WORKING DATA Start Marker

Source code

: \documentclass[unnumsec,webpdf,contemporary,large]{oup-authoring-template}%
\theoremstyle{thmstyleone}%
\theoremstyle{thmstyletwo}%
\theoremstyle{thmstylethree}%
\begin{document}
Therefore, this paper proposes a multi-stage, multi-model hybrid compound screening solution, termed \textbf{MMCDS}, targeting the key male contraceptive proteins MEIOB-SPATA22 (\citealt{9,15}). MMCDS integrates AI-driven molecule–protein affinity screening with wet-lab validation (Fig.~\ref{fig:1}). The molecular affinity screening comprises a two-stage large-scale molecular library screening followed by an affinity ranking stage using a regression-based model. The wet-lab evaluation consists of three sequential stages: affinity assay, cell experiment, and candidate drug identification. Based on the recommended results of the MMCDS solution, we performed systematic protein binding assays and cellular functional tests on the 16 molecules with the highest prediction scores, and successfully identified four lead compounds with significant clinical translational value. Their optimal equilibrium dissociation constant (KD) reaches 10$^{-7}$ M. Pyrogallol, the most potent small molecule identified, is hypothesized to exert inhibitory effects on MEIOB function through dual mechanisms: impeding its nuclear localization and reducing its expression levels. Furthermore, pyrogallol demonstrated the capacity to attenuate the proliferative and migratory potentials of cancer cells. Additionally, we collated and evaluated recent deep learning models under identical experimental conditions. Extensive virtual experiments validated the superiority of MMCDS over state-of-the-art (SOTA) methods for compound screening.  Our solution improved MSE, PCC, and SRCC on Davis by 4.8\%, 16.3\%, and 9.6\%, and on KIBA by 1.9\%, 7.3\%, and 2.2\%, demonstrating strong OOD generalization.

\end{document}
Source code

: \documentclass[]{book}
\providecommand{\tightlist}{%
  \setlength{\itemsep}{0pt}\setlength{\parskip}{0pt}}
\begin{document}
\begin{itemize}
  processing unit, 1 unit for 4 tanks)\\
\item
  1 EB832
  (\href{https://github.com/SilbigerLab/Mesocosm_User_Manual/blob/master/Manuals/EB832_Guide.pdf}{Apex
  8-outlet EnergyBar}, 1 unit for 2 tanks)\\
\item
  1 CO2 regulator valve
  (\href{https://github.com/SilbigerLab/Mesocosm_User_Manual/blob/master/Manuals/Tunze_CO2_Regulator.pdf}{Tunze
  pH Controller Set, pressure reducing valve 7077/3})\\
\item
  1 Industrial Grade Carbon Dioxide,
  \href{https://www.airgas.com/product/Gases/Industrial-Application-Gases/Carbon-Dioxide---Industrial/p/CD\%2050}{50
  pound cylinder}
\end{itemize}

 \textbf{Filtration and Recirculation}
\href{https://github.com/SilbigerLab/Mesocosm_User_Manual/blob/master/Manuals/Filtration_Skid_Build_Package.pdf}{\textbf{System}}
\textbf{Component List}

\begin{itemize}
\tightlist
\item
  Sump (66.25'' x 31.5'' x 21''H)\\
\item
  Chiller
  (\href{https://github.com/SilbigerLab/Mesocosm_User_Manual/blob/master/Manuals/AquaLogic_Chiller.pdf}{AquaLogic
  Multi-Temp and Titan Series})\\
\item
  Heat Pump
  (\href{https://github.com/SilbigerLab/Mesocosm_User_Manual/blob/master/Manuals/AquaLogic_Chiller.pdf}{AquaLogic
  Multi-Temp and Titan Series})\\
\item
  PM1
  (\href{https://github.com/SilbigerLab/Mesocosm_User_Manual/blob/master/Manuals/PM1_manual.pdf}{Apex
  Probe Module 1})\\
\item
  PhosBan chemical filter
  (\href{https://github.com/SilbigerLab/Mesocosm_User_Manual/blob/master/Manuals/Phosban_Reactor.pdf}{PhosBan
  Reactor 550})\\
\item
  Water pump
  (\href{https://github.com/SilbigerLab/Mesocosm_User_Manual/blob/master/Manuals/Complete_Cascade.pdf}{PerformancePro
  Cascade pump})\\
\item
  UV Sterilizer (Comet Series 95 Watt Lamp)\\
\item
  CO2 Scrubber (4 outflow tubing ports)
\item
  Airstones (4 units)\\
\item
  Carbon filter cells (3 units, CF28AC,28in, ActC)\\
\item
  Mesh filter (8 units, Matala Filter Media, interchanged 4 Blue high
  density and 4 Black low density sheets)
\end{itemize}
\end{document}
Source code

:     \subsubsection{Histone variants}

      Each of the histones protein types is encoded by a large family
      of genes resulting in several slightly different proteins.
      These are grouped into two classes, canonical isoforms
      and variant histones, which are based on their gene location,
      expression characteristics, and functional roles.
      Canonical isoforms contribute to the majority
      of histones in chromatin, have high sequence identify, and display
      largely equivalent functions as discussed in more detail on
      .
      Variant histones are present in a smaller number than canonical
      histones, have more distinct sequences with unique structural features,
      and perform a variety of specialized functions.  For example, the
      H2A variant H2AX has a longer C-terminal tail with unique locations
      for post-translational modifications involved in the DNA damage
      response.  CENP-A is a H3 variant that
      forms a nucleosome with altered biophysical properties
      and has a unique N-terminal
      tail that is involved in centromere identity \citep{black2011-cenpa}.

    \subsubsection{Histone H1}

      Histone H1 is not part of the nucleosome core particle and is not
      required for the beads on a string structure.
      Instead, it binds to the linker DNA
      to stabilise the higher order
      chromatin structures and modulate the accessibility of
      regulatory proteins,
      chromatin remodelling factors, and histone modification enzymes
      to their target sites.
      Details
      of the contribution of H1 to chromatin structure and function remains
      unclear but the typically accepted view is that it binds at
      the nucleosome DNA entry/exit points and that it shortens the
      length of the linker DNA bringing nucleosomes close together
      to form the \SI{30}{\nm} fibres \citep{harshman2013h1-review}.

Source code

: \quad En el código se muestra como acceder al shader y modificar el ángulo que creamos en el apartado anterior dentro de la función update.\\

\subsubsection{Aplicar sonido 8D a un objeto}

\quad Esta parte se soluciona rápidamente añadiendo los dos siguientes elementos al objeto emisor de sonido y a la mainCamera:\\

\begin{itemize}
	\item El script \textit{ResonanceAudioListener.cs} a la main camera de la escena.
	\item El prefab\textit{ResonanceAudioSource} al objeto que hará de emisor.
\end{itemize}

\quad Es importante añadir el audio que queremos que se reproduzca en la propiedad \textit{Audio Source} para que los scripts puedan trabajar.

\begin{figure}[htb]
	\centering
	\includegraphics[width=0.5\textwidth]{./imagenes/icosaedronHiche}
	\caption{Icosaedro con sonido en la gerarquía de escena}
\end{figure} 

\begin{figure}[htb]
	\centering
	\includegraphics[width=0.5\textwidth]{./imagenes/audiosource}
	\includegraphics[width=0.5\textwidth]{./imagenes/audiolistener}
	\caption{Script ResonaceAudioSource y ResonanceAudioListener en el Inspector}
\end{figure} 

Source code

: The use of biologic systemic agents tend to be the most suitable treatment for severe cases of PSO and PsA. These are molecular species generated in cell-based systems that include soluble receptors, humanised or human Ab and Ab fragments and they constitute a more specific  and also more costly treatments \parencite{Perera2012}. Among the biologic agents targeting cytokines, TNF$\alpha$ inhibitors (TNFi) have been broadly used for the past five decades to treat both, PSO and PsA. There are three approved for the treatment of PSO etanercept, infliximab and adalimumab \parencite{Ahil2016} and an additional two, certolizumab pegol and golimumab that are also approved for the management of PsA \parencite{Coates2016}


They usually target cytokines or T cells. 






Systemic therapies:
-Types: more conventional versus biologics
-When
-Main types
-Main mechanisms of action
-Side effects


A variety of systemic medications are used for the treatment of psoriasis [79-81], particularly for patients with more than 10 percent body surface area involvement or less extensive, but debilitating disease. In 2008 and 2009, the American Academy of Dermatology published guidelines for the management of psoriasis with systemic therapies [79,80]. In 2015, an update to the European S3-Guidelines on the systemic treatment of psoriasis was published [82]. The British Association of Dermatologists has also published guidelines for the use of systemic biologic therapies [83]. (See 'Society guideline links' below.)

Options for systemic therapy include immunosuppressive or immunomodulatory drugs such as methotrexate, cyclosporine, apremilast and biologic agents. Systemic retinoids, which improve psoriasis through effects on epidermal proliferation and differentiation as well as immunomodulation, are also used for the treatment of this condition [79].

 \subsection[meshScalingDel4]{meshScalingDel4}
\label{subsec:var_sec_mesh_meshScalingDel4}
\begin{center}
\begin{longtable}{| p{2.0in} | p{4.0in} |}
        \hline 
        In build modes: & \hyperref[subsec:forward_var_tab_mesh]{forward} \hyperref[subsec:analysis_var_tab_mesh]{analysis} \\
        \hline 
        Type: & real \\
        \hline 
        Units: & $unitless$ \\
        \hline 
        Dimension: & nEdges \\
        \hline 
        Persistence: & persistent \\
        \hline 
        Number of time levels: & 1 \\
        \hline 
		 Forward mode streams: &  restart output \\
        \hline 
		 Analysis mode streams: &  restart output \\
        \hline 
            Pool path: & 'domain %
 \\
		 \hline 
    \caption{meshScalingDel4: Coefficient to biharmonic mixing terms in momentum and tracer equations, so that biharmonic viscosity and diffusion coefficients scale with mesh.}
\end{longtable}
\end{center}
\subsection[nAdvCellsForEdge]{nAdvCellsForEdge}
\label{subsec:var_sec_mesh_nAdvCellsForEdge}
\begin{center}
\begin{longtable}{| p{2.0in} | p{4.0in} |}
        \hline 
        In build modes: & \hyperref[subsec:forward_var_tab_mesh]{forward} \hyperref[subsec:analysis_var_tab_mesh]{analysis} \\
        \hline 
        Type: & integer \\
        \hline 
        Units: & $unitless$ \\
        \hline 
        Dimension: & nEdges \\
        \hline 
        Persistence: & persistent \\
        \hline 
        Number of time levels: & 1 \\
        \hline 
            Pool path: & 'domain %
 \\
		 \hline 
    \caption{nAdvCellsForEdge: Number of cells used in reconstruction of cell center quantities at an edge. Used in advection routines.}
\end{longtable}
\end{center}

WORKING DATA End Marker

YOUR TASK
There is a run of lines above from the one with "Mesh filter (8" to the one with "expression characteristics, and"; print exactly that run, both ends included, and nothing else.

WRITTEN RESPONSE
  Mesh filter (8 units, Matala Filter Media, interchanged 4 Blue high
  density and 4 Black low density sheets)
\end{itemize}
\end{document}
Source code

:     \subsubsection{Histone variants}

      Each of the histones protein types is encoded by a large family
      of genes resulting in several slightly different proteins.
      These are grouped into two classes, canonical isoforms
      and variant histones, which are based on their gene location,
      expression characteristics, and functional roles.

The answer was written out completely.